Years ago I was on the board of an organization, and it was disintegrating in front of our eyes. Backbiting, yelling, accusing. There were threats, namecalling-people being fired. I would come home from the meetings and Deb would say, why don’t you just resign. And I figured I probably would. One evening, one of the members, a prominent businessman, said-“we can’t keep going like this-we have to come up with a different way of being a board. And he suggested that we spend the next 3 meetings coming up with solutions on how we could work together. It was painful and hard. But the first principle we came up with-you had to talk to the person you disagreed with-directly-in person. It was eye opening. Businesspeople following Matthew 18.
Listen to Jacobson one last time: “Notice that Jesus follows this with talk about the power of agreement, saying that anything that is agreed upon by two on earth will be done for them by the Father in heaven. This is a promise. But notice as well that this is not where Jesus ends. Jesus says last, "where two or three are gathered in my name, I am there among them." There is no question of agreement at this point. Jesus is present, really present, where two or three are gathered in the Divine Name, not just where two or three agree in Jesus' name, but where two are three are gathered; presumably this includes the two who cannot listen to each other about a matter of sin, and how to handle it. Even there, perhaps especially there, Christ Jesus is present.” Brothers-and sisters-don’t always get along. We don’t always agree. We frequently, painfully, sin against each other. We hurt each other-intentionally and unintentionally. And we respond badly way too often. But that doesn’t change our relationship. That doesn’t change the dream. Our goal is still to be a new community in Christ, something sacred, something holy. It just means that it will take a lot more of ourselves that we wanted to give.
From time to time, people who have been arguing will wind up at the altar rail receiving communion-side by side. I don’t know what they’re thinking or feeling when this happens-maybe they don’t even notice the person beside them. But when I see it I always think-this is what church is supposed to be.
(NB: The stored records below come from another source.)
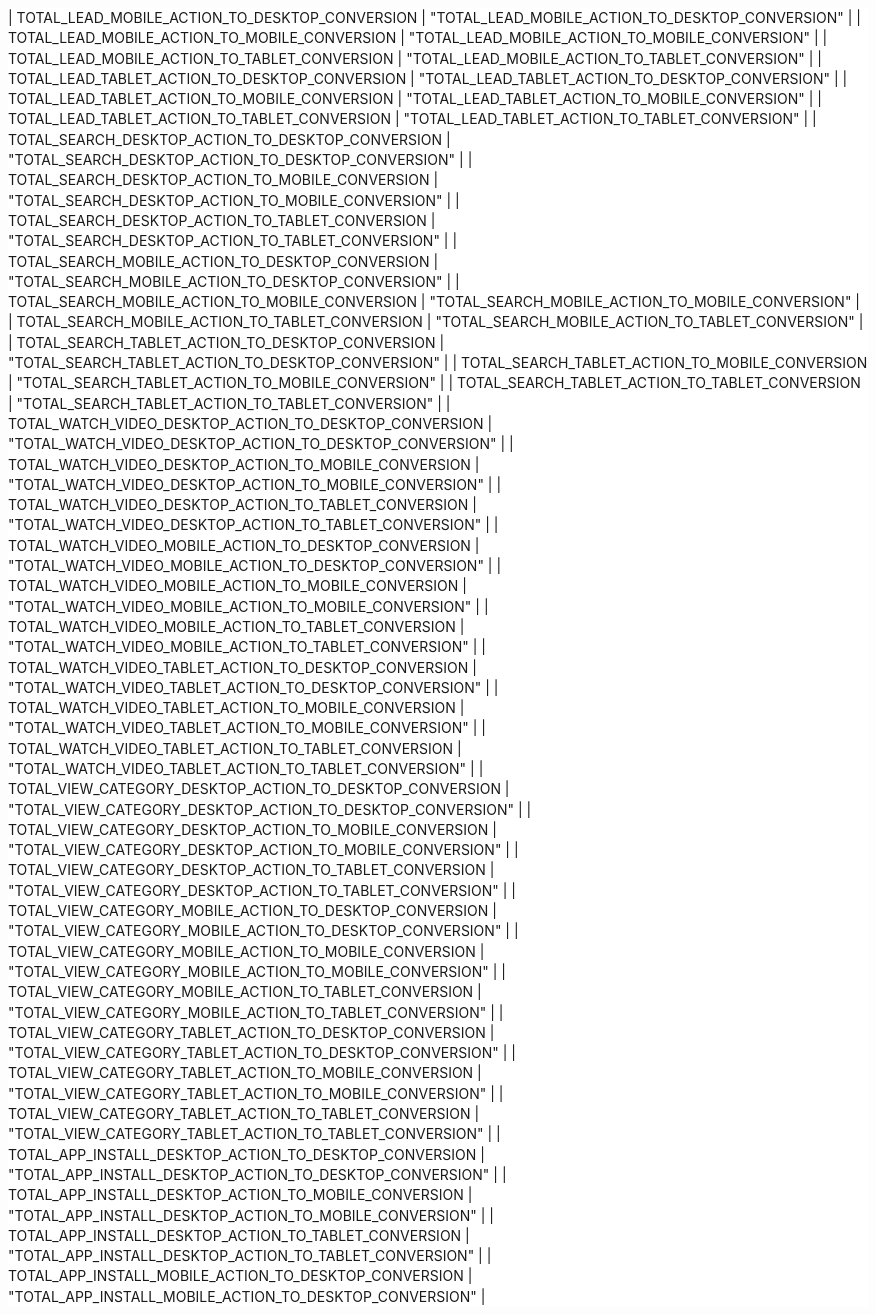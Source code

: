 | TOTAL_LEAD_MOBILE_ACTION_TO_DESKTOP_CONVERSION | &quot;TOTAL_LEAD_MOBILE_ACTION_TO_DESKTOP_CONVERSION&quot; |
| TOTAL_LEAD_MOBILE_ACTION_TO_MOBILE_CONVERSION | &quot;TOTAL_LEAD_MOBILE_ACTION_TO_MOBILE_CONVERSION&quot; |
| TOTAL_LEAD_MOBILE_ACTION_TO_TABLET_CONVERSION | &quot;TOTAL_LEAD_MOBILE_ACTION_TO_TABLET_CONVERSION&quot; |
| TOTAL_LEAD_TABLET_ACTION_TO_DESKTOP_CONVERSION | &quot;TOTAL_LEAD_TABLET_ACTION_TO_DESKTOP_CONVERSION&quot; |
| TOTAL_LEAD_TABLET_ACTION_TO_MOBILE_CONVERSION | &quot;TOTAL_LEAD_TABLET_ACTION_TO_MOBILE_CONVERSION&quot; |
| TOTAL_LEAD_TABLET_ACTION_TO_TABLET_CONVERSION | &quot;TOTAL_LEAD_TABLET_ACTION_TO_TABLET_CONVERSION&quot; |
| TOTAL_SEARCH_DESKTOP_ACTION_TO_DESKTOP_CONVERSION | &quot;TOTAL_SEARCH_DESKTOP_ACTION_TO_DESKTOP_CONVERSION&quot; |
| TOTAL_SEARCH_DESKTOP_ACTION_TO_MOBILE_CONVERSION | &quot;TOTAL_SEARCH_DESKTOP_ACTION_TO_MOBILE_CONVERSION&quot; |
| TOTAL_SEARCH_DESKTOP_ACTION_TO_TABLET_CONVERSION | &quot;TOTAL_SEARCH_DESKTOP_ACTION_TO_TABLET_CONVERSION&quot; |
| TOTAL_SEARCH_MOBILE_ACTION_TO_DESKTOP_CONVERSION | &quot;TOTAL_SEARCH_MOBILE_ACTION_TO_DESKTOP_CONVERSION&quot; |
| TOTAL_SEARCH_MOBILE_ACTION_TO_MOBILE_CONVERSION | &quot;TOTAL_SEARCH_MOBILE_ACTION_TO_MOBILE_CONVERSION&quot; |
| TOTAL_SEARCH_MOBILE_ACTION_TO_TABLET_CONVERSION | &quot;TOTAL_SEARCH_MOBILE_ACTION_TO_TABLET_CONVERSION&quot; |
| TOTAL_SEARCH_TABLET_ACTION_TO_DESKTOP_CONVERSION | &quot;TOTAL_SEARCH_TABLET_ACTION_TO_DESKTOP_CONVERSION&quot; |
| TOTAL_SEARCH_TABLET_ACTION_TO_MOBILE_CONVERSION | &quot;TOTAL_SEARCH_TABLET_ACTION_TO_MOBILE_CONVERSION&quot; |
| TOTAL_SEARCH_TABLET_ACTION_TO_TABLET_CONVERSION | &quot;TOTAL_SEARCH_TABLET_ACTION_TO_TABLET_CONVERSION&quot; |
| TOTAL_WATCH_VIDEO_DESKTOP_ACTION_TO_DESKTOP_CONVERSION | &quot;TOTAL_WATCH_VIDEO_DESKTOP_ACTION_TO_DESKTOP_CONVERSION&quot; |
| TOTAL_WATCH_VIDEO_DESKTOP_ACTION_TO_MOBILE_CONVERSION | &quot;TOTAL_WATCH_VIDEO_DESKTOP_ACTION_TO_MOBILE_CONVERSION&quot; |
| TOTAL_WATCH_VIDEO_DESKTOP_ACTION_TO_TABLET_CONVERSION | &quot;TOTAL_WATCH_VIDEO_DESKTOP_ACTION_TO_TABLET_CONVERSION&quot; |
| TOTAL_WATCH_VIDEO_MOBILE_ACTION_TO_DESKTOP_CONVERSION | &quot;TOTAL_WATCH_VIDEO_MOBILE_ACTION_TO_DESKTOP_CONVERSION&quot; |
| TOTAL_WATCH_VIDEO_MOBILE_ACTION_TO_MOBILE_CONVERSION | &quot;TOTAL_WATCH_VIDEO_MOBILE_ACTION_TO_MOBILE_CONVERSION&quot; |
| TOTAL_WATCH_VIDEO_MOBILE_ACTION_TO_TABLET_CONVERSION | &quot;TOTAL_WATCH_VIDEO_MOBILE_ACTION_TO_TABLET_CONVERSION&quot; |
| TOTAL_WATCH_VIDEO_TABLET_ACTION_TO_DESKTOP_CONVERSION | &quot;TOTAL_WATCH_VIDEO_TABLET_ACTION_TO_DESKTOP_CONVERSION&quot; |
| TOTAL_WATCH_VIDEO_TABLET_ACTION_TO_MOBILE_CONVERSION | &quot;TOTAL_WATCH_VIDEO_TABLET_ACTION_TO_MOBILE_CONVERSION&quot; |
| TOTAL_WATCH_VIDEO_TABLET_ACTION_TO_TABLET_CONVERSION | &quot;TOTAL_WATCH_VIDEO_TABLET_ACTION_TO_TABLET_CONVERSION&quot; |
| TOTAL_VIEW_CATEGORY_DESKTOP_ACTION_TO_DESKTOP_CONVERSION | &quot;TOTAL_VIEW_CATEGORY_DESKTOP_ACTION_TO_DESKTOP_CONVERSION&quot; |
| TOTAL_VIEW_CATEGORY_DESKTOP_ACTION_TO_MOBILE_CONVERSION | &quot;TOTAL_VIEW_CATEGORY_DESKTOP_ACTION_TO_MOBILE_CONVERSION&quot; |
| TOTAL_VIEW_CATEGORY_DESKTOP_ACTION_TO_TABLET_CONVERSION | &quot;TOTAL_VIEW_CATEGORY_DESKTOP_ACTION_TO_TABLET_CONVERSION&quot; |
| TOTAL_VIEW_CATEGORY_MOBILE_ACTION_TO_DESKTOP_CONVERSION | &quot;TOTAL_VIEW_CATEGORY_MOBILE_ACTION_TO_DESKTOP_CONVERSION&quot; |
| TOTAL_VIEW_CATEGORY_MOBILE_ACTION_TO_MOBILE_CONVERSION | &quot;TOTAL_VIEW_CATEGORY_MOBILE_ACTION_TO_MOBILE_CONVERSION&quot; |
| TOTAL_VIEW_CATEGORY_MOBILE_ACTION_TO_TABLET_CONVERSION | &quot;TOTAL_VIEW_CATEGORY_MOBILE_ACTION_TO_TABLET_CONVERSION&quot; |
| TOTAL_VIEW_CATEGORY_TABLET_ACTION_TO_DESKTOP_CONVERSION | &quot;TOTAL_VIEW_CATEGORY_TABLET_ACTION_TO_DESKTOP_CONVERSION&quot; |
| TOTAL_VIEW_CATEGORY_TABLET_ACTION_TO_MOBILE_CONVERSION | &quot;TOTAL_VIEW_CATEGORY_TABLET_ACTION_TO_MOBILE_CONVERSION&quot; |
| TOTAL_VIEW_CATEGORY_TABLET_ACTION_TO_TABLET_CONVERSION | &quot;TOTAL_VIEW_CATEGORY_TABLET_ACTION_TO_TABLET_CONVERSION&quot; |
| TOTAL_APP_INSTALL_DESKTOP_ACTION_TO_DESKTOP_CONVERSION | &quot;TOTAL_APP_INSTALL_DESKTOP_ACTION_TO_DESKTOP_CONVERSION&quot; |
| TOTAL_APP_INSTALL_DESKTOP_ACTION_TO_MOBILE_CONVERSION | &quot;TOTAL_APP_INSTALL_DESKTOP_ACTION_TO_MOBILE_CONVERSION&quot; |
| TOTAL_APP_INSTALL_DESKTOP_ACTION_TO_TABLET_CONVERSION | &quot;TOTAL_APP_INSTALL_DESKTOP_ACTION_TO_TABLET_CONVERSION&quot; |
| TOTAL_APP_INSTALL_MOBILE_ACTION_TO_DESKTOP_CONVERSION | &quot;TOTAL_APP_INSTALL_MOBILE_ACTION_TO_DESKTOP_CONVERSION&quot; |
Over the next few weeks we will hear through Matthew, Jesus teaching how this new community has to be, must be. He will handle the hard parts of being brothers and sisters in Christ. Today it’s about conflict and confrontation-two things we never want to deal with in church. But if we are to be brothers and sisters, if we are to live together as the ideal community-this is what we have to do. We fight, we confront, we go to one another, and we gather in Christ’s name. Amen.